→ Work required:
For the records below, give the number of lines in which "customerIDs" appears, and add nothing else.

→ Task input:
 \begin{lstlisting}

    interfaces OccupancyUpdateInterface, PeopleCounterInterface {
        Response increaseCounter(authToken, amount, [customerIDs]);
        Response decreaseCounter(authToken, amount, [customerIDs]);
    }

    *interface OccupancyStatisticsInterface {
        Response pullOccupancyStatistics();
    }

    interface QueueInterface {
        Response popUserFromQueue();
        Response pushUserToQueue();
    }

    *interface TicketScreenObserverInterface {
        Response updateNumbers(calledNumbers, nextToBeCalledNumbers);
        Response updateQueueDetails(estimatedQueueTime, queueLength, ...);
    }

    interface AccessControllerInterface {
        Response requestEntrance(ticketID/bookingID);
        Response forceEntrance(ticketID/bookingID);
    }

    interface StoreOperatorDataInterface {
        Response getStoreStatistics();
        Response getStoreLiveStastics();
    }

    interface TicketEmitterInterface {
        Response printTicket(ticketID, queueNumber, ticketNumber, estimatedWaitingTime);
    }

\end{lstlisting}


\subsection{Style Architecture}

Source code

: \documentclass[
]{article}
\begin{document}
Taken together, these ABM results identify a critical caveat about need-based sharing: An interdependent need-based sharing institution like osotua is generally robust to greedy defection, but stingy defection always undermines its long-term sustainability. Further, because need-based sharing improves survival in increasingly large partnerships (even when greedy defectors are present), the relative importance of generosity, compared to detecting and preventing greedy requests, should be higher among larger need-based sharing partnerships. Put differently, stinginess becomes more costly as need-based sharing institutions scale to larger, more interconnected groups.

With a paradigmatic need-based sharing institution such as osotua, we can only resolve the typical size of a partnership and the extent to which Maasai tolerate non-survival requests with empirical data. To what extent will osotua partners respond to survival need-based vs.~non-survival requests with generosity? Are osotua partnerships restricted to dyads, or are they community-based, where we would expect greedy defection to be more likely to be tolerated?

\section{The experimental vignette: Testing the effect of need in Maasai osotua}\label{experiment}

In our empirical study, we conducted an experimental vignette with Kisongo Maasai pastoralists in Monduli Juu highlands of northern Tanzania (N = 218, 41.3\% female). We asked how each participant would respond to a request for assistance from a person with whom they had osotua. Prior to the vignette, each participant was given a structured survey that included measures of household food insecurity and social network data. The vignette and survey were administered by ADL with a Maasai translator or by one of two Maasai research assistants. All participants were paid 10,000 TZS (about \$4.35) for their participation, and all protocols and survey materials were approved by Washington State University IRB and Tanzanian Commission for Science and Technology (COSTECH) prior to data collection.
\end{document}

→ Response to the exercise:
2